[Stored data entries]

▬▬▬

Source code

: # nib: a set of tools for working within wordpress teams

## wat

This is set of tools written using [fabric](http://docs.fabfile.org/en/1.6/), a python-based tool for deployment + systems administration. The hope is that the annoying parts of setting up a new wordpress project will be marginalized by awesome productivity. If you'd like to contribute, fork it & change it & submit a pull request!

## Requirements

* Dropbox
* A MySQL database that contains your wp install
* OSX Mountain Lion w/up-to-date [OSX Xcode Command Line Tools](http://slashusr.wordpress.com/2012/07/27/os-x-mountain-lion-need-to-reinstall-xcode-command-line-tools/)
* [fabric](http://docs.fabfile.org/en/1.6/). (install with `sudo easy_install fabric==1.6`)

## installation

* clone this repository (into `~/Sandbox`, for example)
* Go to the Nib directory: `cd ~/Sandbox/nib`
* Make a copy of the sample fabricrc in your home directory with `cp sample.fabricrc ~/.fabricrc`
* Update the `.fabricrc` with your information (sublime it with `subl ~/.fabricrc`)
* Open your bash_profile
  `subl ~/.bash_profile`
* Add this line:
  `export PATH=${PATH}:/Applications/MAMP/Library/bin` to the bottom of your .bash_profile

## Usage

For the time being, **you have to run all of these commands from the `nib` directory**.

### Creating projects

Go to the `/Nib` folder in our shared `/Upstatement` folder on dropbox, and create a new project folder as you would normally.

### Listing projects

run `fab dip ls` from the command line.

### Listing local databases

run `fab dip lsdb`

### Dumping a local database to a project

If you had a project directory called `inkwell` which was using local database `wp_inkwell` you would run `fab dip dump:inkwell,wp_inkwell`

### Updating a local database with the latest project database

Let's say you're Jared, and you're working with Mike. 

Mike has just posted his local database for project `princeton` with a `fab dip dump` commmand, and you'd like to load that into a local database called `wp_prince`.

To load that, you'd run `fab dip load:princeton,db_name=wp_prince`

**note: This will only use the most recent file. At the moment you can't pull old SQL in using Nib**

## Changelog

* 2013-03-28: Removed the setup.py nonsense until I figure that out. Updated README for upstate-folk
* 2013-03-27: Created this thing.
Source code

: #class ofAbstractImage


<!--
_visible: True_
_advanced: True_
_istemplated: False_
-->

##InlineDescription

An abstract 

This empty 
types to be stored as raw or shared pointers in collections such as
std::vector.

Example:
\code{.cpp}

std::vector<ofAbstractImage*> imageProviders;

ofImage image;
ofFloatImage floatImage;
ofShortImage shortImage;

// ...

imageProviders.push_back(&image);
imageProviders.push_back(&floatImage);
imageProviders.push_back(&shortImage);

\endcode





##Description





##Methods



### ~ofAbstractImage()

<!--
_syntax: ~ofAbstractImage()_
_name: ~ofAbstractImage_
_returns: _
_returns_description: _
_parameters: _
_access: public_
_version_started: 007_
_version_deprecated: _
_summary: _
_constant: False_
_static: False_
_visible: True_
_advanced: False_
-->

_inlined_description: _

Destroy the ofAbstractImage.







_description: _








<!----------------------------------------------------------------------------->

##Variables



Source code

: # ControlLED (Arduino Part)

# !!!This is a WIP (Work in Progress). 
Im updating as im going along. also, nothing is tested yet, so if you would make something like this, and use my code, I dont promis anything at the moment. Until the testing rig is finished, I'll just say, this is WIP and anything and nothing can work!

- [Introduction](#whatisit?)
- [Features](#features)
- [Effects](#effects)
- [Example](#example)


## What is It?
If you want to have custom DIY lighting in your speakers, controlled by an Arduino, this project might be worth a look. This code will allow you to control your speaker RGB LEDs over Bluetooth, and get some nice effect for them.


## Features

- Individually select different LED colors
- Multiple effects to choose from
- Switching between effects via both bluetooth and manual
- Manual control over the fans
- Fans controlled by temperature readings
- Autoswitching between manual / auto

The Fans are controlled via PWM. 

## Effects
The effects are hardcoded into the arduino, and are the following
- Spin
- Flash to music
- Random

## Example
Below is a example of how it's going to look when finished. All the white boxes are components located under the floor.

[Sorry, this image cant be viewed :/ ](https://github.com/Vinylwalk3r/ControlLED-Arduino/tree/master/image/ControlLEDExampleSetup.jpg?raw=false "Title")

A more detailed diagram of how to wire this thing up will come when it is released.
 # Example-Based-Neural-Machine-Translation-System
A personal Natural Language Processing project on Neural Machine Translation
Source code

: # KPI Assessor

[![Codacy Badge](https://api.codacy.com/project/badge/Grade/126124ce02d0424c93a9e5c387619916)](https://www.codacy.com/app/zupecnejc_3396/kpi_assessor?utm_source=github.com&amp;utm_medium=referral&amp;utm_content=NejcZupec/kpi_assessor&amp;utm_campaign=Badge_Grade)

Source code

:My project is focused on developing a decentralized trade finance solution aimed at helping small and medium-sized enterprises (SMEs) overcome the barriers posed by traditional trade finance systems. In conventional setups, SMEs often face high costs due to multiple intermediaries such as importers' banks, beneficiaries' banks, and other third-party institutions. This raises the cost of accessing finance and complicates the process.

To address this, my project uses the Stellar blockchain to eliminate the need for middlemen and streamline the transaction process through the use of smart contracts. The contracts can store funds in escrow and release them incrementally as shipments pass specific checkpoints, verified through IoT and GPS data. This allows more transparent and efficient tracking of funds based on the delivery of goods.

▬▬▬

> [EXERCISE REQUIREMENTS] Copy out, word for word, the part of the entries above that begins at the line with "If you had a" and ends at the line with "Let's say you're", including both.

> [PROBLEM SOLUTION]
If you had a project directory called `inkwell` which was using local database `wp_inkwell` you would run `fab dip dump:inkwell,wp_inkwell`

### Updating a local database with the latest project database

Let's say you're Jared, and you're working with Mike. 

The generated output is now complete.